I also caught Todd Berger's It's a Disaster -- a sarcastic and surprisingly realistic look at what would happen if the world happened to go to pieces over a strained Sunday brunch. It takes its cues from what I'd call the "throw-the-kitchen-sink" school of comedy, another prime example of taking a high-concept premise that a studio would add CGI-aliens and a Hans Zimmer score to, and transplanting it to the living room.

America Ferrera, Rachel Boston, Erinn Hayes, and Julia Stiles play the womenfolk, and David Cross, Kevin Brennan, Blaise Miller and Jeff Grace the men in a creative imagining of the only way a noxious couples brunches could get any worse -- (hint, terrorist attack.) To me, it was surprisingly realistic for all the quips and hysterics, and more than anything highlights the quivering jelly of fear, neuroses, and confusion vacuum-packed inside the dutifully repressed packaging of civilization that's just waiting for a power outage and loss-of-Internet to emerge.

It made me wonder, in a world where we've become accustomed to constant connection, what would happen if that connection was suddenly now cut off.

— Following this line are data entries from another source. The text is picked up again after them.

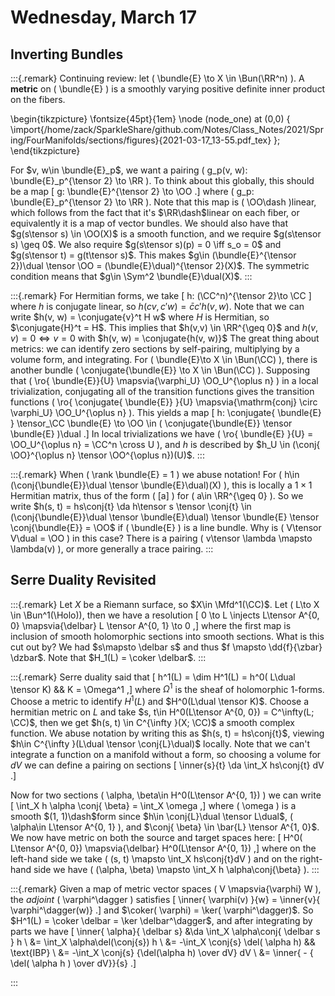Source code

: # Wednesday, March 17

## Inverting Bundles

:::{.remark}
Continuing review: let \( \bundle{E} \to X \in \Bun(\RR^n) \).
A **metric** on \( \bundle{E} \) is a smoothly varying positive definite inner product on the fibers.

\begin{tikzpicture}
\fontsize{45pt}{1em} 
\node (node_one) at (0,0) { \import{/home/zack/SparkleShare/github.com/Notes/Class_Notes/2021/Spring/FourManifolds/sections/figures}{2021-03-17_13-55.pdf_tex} };
\end{tikzpicture}

For $v, w\in \bundle{E}_p$, we want a pairing \( g_p(v, w): \bundle{E}_p^{\tensor 2} \to \RR \).
To think about this globally, this should be a map
\[
g: \bundle{E}^{\tensor 2} \to \OO
.\]
where \( g_p: \bundle{E}_p^{\tensor 2} \to \RR \).
Note that this map is \( \OO\dash \)linear, which follows from the fact that it's $\RR\dash$linear on each fiber, or equivalently it is a map of vector bundles.
We should also have that $g(s\tensor s) \in \OO(X)$ is a smooth function, and we require $g(s\tensor s) \geq 0$.
We also require $g(s\tensor s)(p) = 0 \iff s_o = 0$ and $g(s\tensor t) = g(t\tensor s)$.
This makes $g\in (\bundle{E}^{\tensor 2})\dual \tensor \OO = (\bundle{E}\dual)^{\tensor 2}(X)$.
The symmetric condition means that $g\in \Sym^2 \bundle{E}\dual(X)$.
:::

:::{.remark}
For Hermitian forms, we take
\[
h: (\CC^n)^{\tensor 2}\to \CC
\]
where $h$ is conjugate linear, so $h(cv, c'w) = \bar{c}c' h(v, w)$.
Note that we can write $h(v, w) = \conjugate{v}^t H w$ where $H$ is Hermitian, so $\conjugate{H}^t = H$.
This implies that $h(v,v) \in \RR^{\geq 0}$ and $h(v,v) = 0 \iff v=0$ with $h(v, w) = \conjugate{h(v, w)}$
The great thing about metrics: we can identify zero sections by self-pairing, multiplying by a volume form, and integrating.
For \( \bundle{E}\to X \in \Bun(\CC) \), there is another bundle \( \conjugate{\bundle{E}} \to X \in \Bun(\CC) \).
Supposing that 
\( \ro{ \bundle{E}}{U} \mapsvia{\varphi_U} \OO_U^{\oplus n} \) 
in a local trivialization, conjugating all of the transition functions gives the transition functions
\( \ro{ \conjugate{ \bundle{E}} }{U} \mapsvia{\mathrm{conj} \circ \varphi_U} \OO_U^{\oplus n} \).
This yields a map
\[
h: \conjugate{ \bundle{E} } \tensor_\CC \bundle{E} \to \OO \in ( \conjugate{\bundle{E}} \tensor \bundle{E} )\dual
.\]
In local trivializations we have \( \ro{ \bundle{E} }{U} = \OO_U^{\oplus n} = \CC^n \cross U \), and $h$ is described by $h_U \in (\conj{ \OO}^{\oplus n} \tensor \OO^{\oplus n})(U)$.
:::

:::{.remark}
When \( \rank \bundle{E} = 1 \) we abuse notation! 
For \( h\in (\conj{\bundle{E}}\dual \tensor \bundle{E}\dual)(X) \), this is locally a $1\times 1$ Hermitian matrix, thus of the form \( [a] \) for \( a\in \RR^{\geq 0} \).
So we write $h(s, t) = hs\conj{t} \da h\tensor s \tensor \conj{t} \in (\conj{\bundle{E}}\dual \tensor \bundle{E}\dual) \tensor \bundle{E} \tensor \conj{\bundle{E}} = \OO$ if \( \bundle{E} \) is a line bundle.
Why is \( V\tensor V\dual = \OO \) in this case? 
There is a pairing \( v\tensor \lambda \mapsto \lambda(v) \), or more generally a trace pairing.
:::

## Serre Duality Revisited


:::{.remark}
Let $X$ be a Riemann surface, so $X\in \Mfd^1(\CC)$.
Let \( L\to X \in \Bun^1(\Holo)\), then we have a resolution
\[
0 \to L \injects L\tensor A^{0, 0} \mapsvia{\delbar} L \tensor A^{0, 1} \to 0
,\]
where the first map is inclusion of smooth holomorphic sections into smooth sections.
What is this cut out by?
We had $s\mapsto \delbar s$ and thus $f \mapsto \dd{f}{\zbar} \dzbar$.
Note that $H_1(L) = \coker \delbar$.
:::


:::{.remark}
Serre duality said that 
\[
h^1(L) = \dim H^1(L) = h^0( L\dual \tensor K) && K = \Omega^1
,\]
where $\Omega^1$ is the sheaf of holomorphic 1-forms.
Choose a metric to identify $H^1(L)$ and $H^0(L\dual \tensor K)$.
Choose a hermitian metric on $L$ and take $s, t\in H^0(L\tensor A^{0, 0}) = C^\infty(L; \CC)$, then we get $h(s, t) \in C^{\infty }(X; \CC)$ a smooth complex function.
We abuse notation by writing this as $h(s, t) = hs\conj{t}$, viewing $h\in C^{\infty }(L\dual \tensor \conj{L}\dual)$ locally.
Note that we can't integrate a function on a manifold without a form, so choosing a volume for $dV$ we can define a pairing on sections
\[
\inner{s}{t} \da \int_X hs\conj{t} dV
.\]

Now for two sections \( \alpha, \beta\in H^0(L\tensor A^{0, 1}) \) we can write
\[
\int_X h \alpha \conj{ \beta} = \int_X \omega
,\]
where \( \omega \) is a smooth $(1, 1)\dash$form since $h\in \conj{L}\dual \tensor L\dual$, \( \alpha\in L\tensor A^{0, 1} \), and $\conj{ \beta} \in \bar{L} \tensor A^{1, 0}$.
We now have metric on both the source and target spaces here:
\[
H^0( L\tensor A^{0, 0}) \mapsvia{\delbar} H^0(L\tensor A^{0, 1})
,\]
where on the left-hand side we take \( (s, t) \mapsto \int_X hs\conj{t}dV \) and on the right-hand side we have \( (\alpha, \beta) \mapsto \int_X h \alpha\conj{\beta} \).
:::


:::{.remark}
Given a map of metric vector spaces \( V \mapsvia{\varphi} W \), the *adjoint* \( \varphi^\dagger \) satisfies
\[
\inner{ \varphi(v) }{w} = \inner{v}{ \varphi^\dagger(w)}
.\]
and $\coker( \varphi) = \ker( \varphi^\dagger)$.
So $H^1(L) = \coker \delbar = \ker \delbar^\dagger$, and after integrating by parts we have
\[
\inner{ \alpha}{ \delbar s} 
&\da \int_X \alpha\conj{ \delbar s } h \\
&= \int_X \alpha\del(\conj{s}) h \\
&= -\int_X \conj{s} \del( \alpha h) && \text{IBP} \\
&= -\int_X \conj{s} {\del(\alpha h) \over dV} dV \\
&= \inner{ - { \del( \alpha h ) \over dV}}{s}
.\]


:::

I propose after 24 hours of no Internet, a brutal Mad-Max world would emerge where we check each other's status updates with a two-by-four full of nails after being forced out of our digital cocoons into dealing with other human beings. For more on the the unique dynamics of disasters, check out my conversation with the brilliant David Cross to come shortly.

So on that glib, glum note, I must bid adieu to the Los Angeles Film Festival, pre-order my Dark Knight Rises tickets and brace myself for a summer of exploding film, if not exploding minds.